The slaves in the parable who opened the door did so because they heard the knock, but the reason they heard the knock is that they were “waiting for their master to return.” It’s no surprise that our culture celebrates our Christmas but wants nothing to do with our Advent. Whatever we might think Christmas is about, Advent assumes it is about one thing: waiting for our master to return.

Christmas is only worth celebrating because Christmas is coming again.

This means the one thing Advent happens to be about involves the two things our culture knows nothing about: having a master and having to wait. But that is surely because our culture, with which we are all too often complicit, has given up waiting on the things we long for most deeply. Perhaps if we allowed ourselves to listen to the size of our longings—for universal peace, for boundless joy, for belonging across all tribes, tongues, and nations, for the reunion of all lost sons and daughters, for wholeness of a broken world and every broken heart, our longing for that all-embracing ache that lies at the center of human experience for we know not what–perhaps then we would begin to understand that we do not have the raw materials within ourselves to satisfy ourselves. And neither does the whole world and all that is in it. And when we can recognize that, we will have no choice but to wait. In that case, blessed will we be when our Master finds us ready to greet him at the door. 

Yes, we are dying, but no, God is not dead!

And that is indeed why we need Advent as much as we need Christmas—without the waiting, the listening, of Advent, we may never hear Christmas arrive on the other side.
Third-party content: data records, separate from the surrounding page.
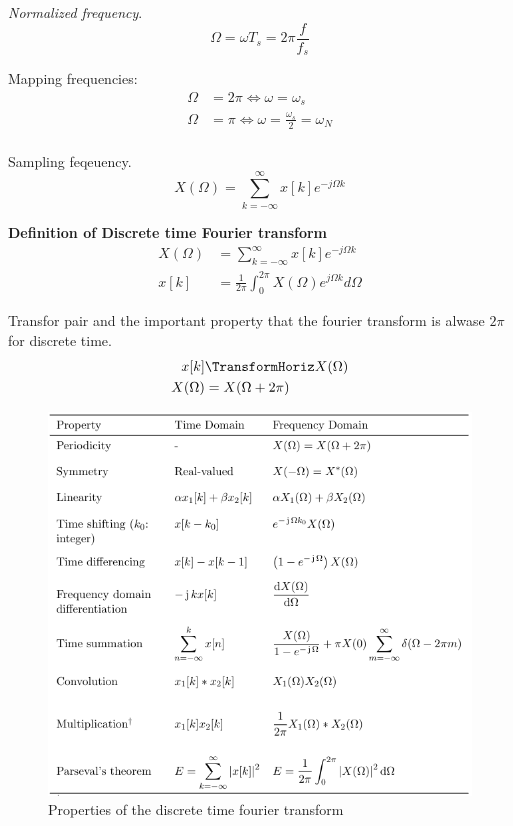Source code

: \documentclass{article}
\begin{document}
\textit{Normalized frequency}.
\begin{equation*}
    \Omega = \omega T_s = 2\pi\frac{f}{f_s}
\end{equation*}

Mapping frequencies:
\begin{align*}
    \Omega &= 2\pi \Leftrightarrow \omega = \omega_s \\
    \Omega &= \pi \Leftrightarrow \omega = \frac{\omega_s}{2} = \omega_N \\
\end{align*}

Sampling feqeuency.
\begin{equation*}
    X(\Omega) = \sum_{k=-\infty}^{\infty} x[k]e^{-j\Omega k}
\end{equation*}

\newpage
\textbf{Definition of Discrete time Fourier transform}
\begin{align*}
    X(\Omega) &= \sum_{k=-\infty}^{\infty} x[k]e^{-j\Omega k} \\
    x[k] &= \frac{1}{2\pi}\int_0^{2\pi} X(\Omega)e^{j\Omega k} d\Omega
\end{align*}

Transfor pair and the important property that the fourier transform is alwase 
$2\pi$ for discrete time.
\begin{align*}
    x[k] &\TransformHoriz X(\Omega) \\
    X(\Omega) &= X(\Omega + 2\pi) \\
\end{align*}

\begin{figure}[!h]
    \centering
    \includegraphics[width=12cm]{image/properties_discrete_time_fourier_transform.png}
    \caption{Properties of the discrete time fourier transform}
    \label{fig:properties_of_the_discrete_time_fourier_transform}
\end{figure}
\end{document}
Even so, come quickly, Lord Jesus!

O come, O come, Emmanuel,

and ransom captive Israel,
that mourns in lonely exile here
until the Son of God appear.

O come, thou Dayspring, come and cheer
our spirits by thine advent here;
disperse the gloomy clouds of night,
and death’s dark shadows put to flight.

O come, thou Key of David, come,
and open wide our heavenly home;
make safe the way that leads on high,
and close the path to misery and night.

O come, O come, Emmanuel,
and ransom captive Israel,
that mourns in lonely exile here
until the Son of God appear.

Rejoice! Rejoice!
Emmanuel shall come to thee, O Israel.

Rejoice! Rejoice!
Emmanuel shall come to thee, O Israel.